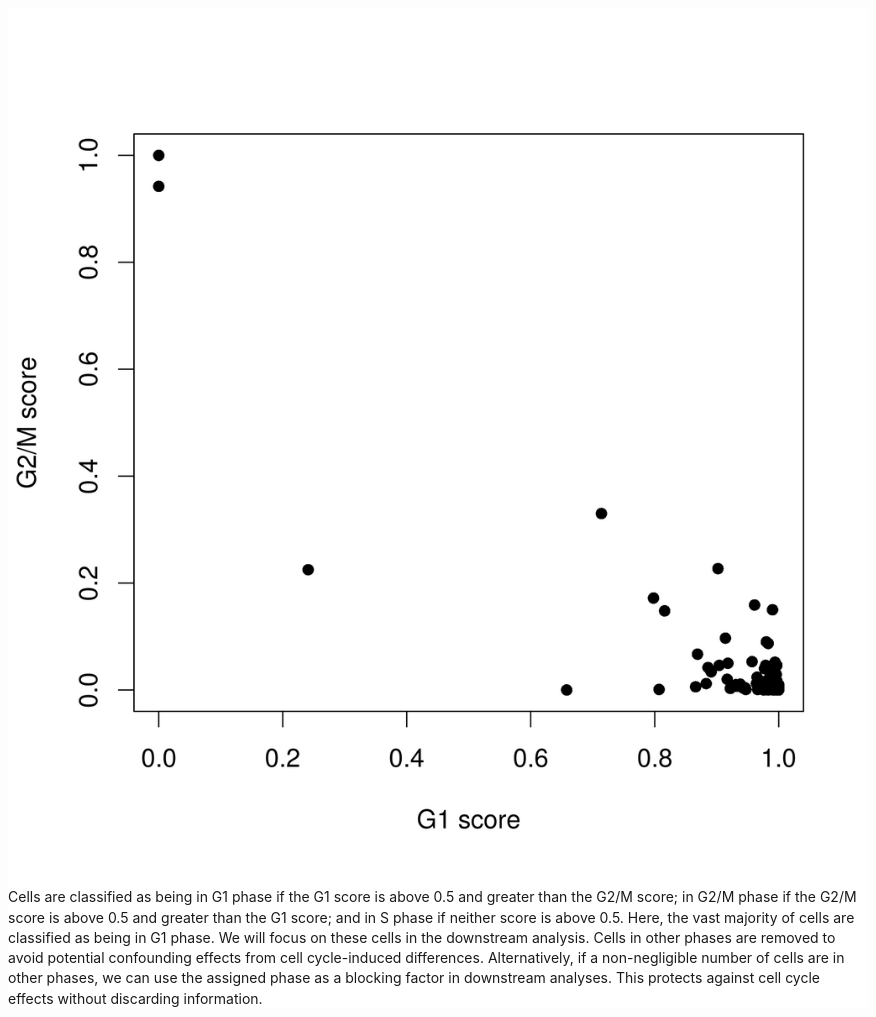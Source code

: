 ![**Figure 4:** Cell cycle phase scores from applying the pair-based classifier on the HSC dataset, where each point represents a cell.](figure/phaseplothsc-1.png)

Cells are classified as being in G1 phase if the G1 score is above 0.5 and greater than the G2/M score; 
    in G2/M phase if the G2/M score is above 0.5 and greater than the G1 score; 
    and in S phase if neither score is above 0.5.
Here, the vast majority of cells are classified as being in G1 phase.
We will focus on these cells in the downstream analysis.
Cells in other phases are removed to avoid potential confounding effects from cell cycle-induced differences.
Alternatively, if a non-negligible number of cells are in other phases, we can use the assigned phase as a blocking factor in downstream analyses.
This protects against cell cycle effects without discarding information.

^^^^^^^^^^^^^^^^

**TASK DETAILS:** An exact, picture-free copy of the entries is required.

**RESULT BELOW:**
Source code

: ![**Figure 4:** Cell cycle phase scores from applying the pair-based classifier on the HSC dataset, where each point represents a cell.](figure/phaseplothsc-1.png)

Cells are classified as being in G1 phase if the G1 score is above 0.5 and greater than the G2/M score; 
    in G2/M phase if the G2/M score is above 0.5 and greater than the G1 score; 
    and in S phase if neither score is above 0.5.
Here, the vast majority of cells are classified as being in G1 phase.
We will focus on these cells in the downstream analysis.
Cells in other phases are removed to avoid potential confounding effects from cell cycle-induced differences.
Alternatively, if a non-negligible number of cells are in other phases, we can use the assigned phase as a blocking factor in downstream analyses.
This protects against cell cycle effects without discarding information.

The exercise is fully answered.